___ Provided data ___

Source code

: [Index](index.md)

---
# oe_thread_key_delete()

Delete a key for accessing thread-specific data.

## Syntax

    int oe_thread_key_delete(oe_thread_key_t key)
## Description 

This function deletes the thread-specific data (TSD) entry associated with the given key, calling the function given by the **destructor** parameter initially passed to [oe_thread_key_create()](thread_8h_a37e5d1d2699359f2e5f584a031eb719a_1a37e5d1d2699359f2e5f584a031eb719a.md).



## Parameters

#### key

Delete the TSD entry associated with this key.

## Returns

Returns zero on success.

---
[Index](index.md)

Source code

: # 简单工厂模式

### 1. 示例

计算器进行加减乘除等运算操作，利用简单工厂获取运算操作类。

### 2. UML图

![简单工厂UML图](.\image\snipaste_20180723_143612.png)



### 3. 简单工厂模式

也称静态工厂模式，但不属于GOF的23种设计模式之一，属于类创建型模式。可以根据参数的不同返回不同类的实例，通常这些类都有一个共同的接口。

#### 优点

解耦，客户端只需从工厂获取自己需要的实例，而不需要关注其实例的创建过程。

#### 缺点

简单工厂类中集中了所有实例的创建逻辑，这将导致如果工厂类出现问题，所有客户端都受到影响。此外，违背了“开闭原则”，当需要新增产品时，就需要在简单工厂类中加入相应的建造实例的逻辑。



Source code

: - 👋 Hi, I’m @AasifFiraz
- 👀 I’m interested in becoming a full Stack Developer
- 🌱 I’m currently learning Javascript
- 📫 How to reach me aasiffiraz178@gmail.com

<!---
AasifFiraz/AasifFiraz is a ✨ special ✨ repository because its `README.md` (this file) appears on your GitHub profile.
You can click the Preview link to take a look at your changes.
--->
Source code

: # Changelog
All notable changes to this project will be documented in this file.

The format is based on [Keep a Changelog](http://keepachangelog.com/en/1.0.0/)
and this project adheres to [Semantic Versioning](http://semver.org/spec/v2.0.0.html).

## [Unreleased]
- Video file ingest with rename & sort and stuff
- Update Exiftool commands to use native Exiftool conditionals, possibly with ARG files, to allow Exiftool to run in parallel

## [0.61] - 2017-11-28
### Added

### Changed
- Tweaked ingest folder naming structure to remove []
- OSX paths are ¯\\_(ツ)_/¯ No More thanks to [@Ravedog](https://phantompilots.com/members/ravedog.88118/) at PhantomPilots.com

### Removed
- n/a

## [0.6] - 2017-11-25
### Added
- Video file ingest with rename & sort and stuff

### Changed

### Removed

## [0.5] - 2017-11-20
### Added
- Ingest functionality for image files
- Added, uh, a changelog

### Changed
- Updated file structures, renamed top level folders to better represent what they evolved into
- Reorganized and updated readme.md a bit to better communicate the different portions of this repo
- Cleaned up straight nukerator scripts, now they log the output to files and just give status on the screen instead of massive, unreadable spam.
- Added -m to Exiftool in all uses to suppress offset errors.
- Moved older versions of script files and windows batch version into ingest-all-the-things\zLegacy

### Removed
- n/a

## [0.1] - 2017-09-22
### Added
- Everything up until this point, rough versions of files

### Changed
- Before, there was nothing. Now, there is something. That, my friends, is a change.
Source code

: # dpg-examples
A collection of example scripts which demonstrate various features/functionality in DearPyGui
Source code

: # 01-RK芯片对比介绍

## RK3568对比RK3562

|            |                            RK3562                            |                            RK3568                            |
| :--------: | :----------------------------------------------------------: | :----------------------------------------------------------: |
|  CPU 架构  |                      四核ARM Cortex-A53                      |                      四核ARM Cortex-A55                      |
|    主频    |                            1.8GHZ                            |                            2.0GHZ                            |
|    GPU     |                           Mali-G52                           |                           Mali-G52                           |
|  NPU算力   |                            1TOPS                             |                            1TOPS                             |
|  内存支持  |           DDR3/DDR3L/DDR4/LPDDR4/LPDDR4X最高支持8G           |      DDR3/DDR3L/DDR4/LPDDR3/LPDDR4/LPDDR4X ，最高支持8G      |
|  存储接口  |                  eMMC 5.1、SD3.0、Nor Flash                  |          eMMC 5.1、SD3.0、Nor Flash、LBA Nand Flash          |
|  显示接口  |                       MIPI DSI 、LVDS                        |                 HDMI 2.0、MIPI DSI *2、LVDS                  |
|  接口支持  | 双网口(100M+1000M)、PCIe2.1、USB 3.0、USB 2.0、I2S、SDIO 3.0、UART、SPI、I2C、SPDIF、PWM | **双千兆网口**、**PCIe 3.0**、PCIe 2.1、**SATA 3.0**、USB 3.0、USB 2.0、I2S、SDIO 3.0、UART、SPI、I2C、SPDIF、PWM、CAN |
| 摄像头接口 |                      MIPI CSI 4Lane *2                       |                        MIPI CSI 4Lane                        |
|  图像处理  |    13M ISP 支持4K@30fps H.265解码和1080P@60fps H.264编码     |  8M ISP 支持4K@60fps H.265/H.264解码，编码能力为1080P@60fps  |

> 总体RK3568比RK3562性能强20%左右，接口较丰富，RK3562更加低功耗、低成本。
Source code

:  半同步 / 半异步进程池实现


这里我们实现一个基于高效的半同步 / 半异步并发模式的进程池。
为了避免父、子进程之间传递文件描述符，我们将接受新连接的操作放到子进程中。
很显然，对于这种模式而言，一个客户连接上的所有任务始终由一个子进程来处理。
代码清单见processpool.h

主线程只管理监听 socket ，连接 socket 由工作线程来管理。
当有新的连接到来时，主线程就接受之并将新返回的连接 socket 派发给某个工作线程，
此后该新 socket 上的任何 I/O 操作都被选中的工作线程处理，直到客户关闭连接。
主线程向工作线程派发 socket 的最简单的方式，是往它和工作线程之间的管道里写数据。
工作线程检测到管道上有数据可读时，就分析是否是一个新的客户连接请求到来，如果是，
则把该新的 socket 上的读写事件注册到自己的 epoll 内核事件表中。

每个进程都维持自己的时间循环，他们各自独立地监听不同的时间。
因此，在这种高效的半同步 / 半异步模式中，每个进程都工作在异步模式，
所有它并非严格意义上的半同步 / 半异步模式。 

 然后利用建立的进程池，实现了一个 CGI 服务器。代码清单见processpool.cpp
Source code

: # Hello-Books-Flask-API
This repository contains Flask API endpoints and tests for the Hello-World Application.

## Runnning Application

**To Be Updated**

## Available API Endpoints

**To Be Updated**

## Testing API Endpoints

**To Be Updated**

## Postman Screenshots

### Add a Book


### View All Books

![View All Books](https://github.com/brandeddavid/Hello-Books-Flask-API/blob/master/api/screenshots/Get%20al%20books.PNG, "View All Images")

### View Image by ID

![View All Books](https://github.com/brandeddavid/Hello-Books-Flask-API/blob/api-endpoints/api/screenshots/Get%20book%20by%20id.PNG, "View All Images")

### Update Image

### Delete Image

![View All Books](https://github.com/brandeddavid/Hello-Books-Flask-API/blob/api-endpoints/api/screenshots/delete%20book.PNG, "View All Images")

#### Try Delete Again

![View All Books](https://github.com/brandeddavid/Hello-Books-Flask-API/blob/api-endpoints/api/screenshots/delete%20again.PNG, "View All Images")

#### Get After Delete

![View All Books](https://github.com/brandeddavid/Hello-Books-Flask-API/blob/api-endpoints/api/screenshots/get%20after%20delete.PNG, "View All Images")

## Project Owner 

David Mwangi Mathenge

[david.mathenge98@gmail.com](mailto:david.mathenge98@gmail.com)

___

__Problem description__: Whatever lies between the line containing "## Runnning Application" and the final line above, both included, must be returned exactly.

__Response to this exercise__:
## Runnning Application

**To Be Updated**

## Available API Endpoints

**To Be Updated**

## Testing API Endpoints

**To Be Updated**

## Postman Screenshots

### Add a Book


### View All Books

![View All Books](https://github.com/brandeddavid/Hello-Books-Flask-API/blob/master/api/screenshots/Get%20al%20books.PNG, "View All Images")

### View Image by ID

![View All Books](https://github.com/brandeddavid/Hello-Books-Flask-API/blob/api-endpoints/api/screenshots/Get%20book%20by%20id.PNG, "View All Images")

### Update Image

### Delete Image

![View All Books](https://github.com/brandeddavid/Hello-Books-Flask-API/blob/api-endpoints/api/screenshots/delete%20book.PNG, "View All Images")

#### Try Delete Again

![View All Books](https://github.com/brandeddavid/Hello-Books-Flask-API/blob/api-endpoints/api/screenshots/delete%20again.PNG, "View All Images")

#### Get After Delete

![View All Books](https://github.com/brandeddavid/Hello-Books-Flask-API/blob/api-endpoints/api/screenshots/get%20after%20delete.PNG, "View All Images")

## Project Owner 

David Mwangi Mathenge

[david.mathenge98@gmail.com](mailto:david.mathenge98@gmail.com)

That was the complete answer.